(Plain-text document sources)
[Start of section]

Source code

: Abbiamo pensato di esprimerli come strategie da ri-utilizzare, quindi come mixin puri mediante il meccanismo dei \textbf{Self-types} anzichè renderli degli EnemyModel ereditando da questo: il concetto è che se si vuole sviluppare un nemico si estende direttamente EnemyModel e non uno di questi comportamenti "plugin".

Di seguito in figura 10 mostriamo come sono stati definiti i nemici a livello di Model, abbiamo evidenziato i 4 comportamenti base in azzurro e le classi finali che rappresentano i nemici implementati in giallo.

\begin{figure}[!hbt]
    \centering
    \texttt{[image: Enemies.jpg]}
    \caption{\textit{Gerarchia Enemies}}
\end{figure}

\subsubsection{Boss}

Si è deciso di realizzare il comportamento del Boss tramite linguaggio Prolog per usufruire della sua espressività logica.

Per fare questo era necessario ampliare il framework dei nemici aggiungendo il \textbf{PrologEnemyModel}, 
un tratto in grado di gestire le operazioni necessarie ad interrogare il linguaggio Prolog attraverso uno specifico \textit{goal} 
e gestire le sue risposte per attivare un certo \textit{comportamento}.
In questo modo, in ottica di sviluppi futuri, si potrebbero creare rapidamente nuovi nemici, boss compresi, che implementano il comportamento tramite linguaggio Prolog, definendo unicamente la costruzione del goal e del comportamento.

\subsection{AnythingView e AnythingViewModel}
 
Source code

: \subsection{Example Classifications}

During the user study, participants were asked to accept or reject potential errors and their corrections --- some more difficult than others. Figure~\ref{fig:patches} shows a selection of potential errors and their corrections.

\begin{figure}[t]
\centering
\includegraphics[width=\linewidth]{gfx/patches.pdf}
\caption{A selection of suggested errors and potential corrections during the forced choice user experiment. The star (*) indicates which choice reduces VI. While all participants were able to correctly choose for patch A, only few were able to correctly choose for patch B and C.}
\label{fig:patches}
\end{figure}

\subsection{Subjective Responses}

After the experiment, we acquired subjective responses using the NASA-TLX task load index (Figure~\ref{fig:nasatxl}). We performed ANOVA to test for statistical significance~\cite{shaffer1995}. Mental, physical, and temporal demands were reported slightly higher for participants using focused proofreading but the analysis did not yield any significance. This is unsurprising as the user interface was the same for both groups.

[End of section]

▶ **PROBLEM TO WORK ON**
Here the output must be the lines above from the line with "Per fare questo" to the line with "e gestire le", both included, duplicated word for word and nothing else.

▶ **ANSWER AREA**
Per fare questo era necessario ampliare il framework dei nemici aggiungendo il \textbf{PrologEnemyModel}, 
un tratto in grado di gestire le operazioni necessarie ad interrogare il linguaggio Prolog attraverso uno specifico \textit{goal} 
e gestire le sue risposte per attivare un certo \textit{comportamento}.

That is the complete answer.